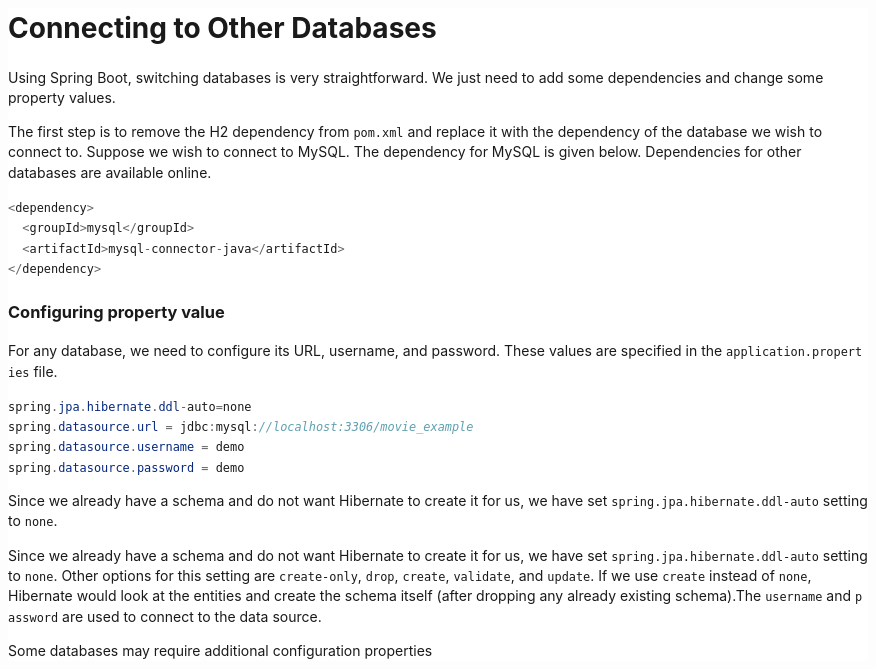 # **Connecting to Other Databases**

Using Spring Boot, switching databases is very straightforward. We just need to add some dependencies and change some property values.

The first step is to remove the H2 dependency from `pom.xml` and replace it with the dependency of the database we wish to connect to. Suppose we wish to connect to MySQL. The dependency for MySQL is given below. Dependencies for other databases are available online.

```java
<dependency>
  <groupId>mysql</groupId>
  <artifactId>mysql-connector-java</artifactId>
</dependency>
```

### Configuring **property value**

For any database, we need to configure its URL, username, and password. These values are specified in the `application.properties` file.

```java
spring.jpa.hibernate.ddl-auto=none 
spring.datasource.url = jdbc:mysql://localhost:3306/movie_example
spring.datasource.username = demo
spring.datasource.password = demo
```

Since we already have a schema and do not want Hibernate to create it for us, we have set `spring.jpa.hibernate.ddl-auto` setting to `none`. 

Since we already have a schema and do not want Hibernate to create it for us, we have set `spring.jpa.hibernate.ddl-auto` setting to `none`. Other options for this setting are `create-only`, `drop`, `create`, `validate`, and `update`. If we use `create` instead of `none`, Hibernate would look at the entities and create the schema itself (after dropping any already existing schema).The `username` and `password` are used to connect to the data source.

Some databases may require additional configuration properties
○ ○ ○
# Exercise brief
Report every line containing the word "need" from the listing above.

# Task result
Using Spring Boot, switching databases is very straightforward. We just need to add some dependencies and change some property values.
For any database, we need to configure its URL, username, and password. These values are specified in the `application.properties` file.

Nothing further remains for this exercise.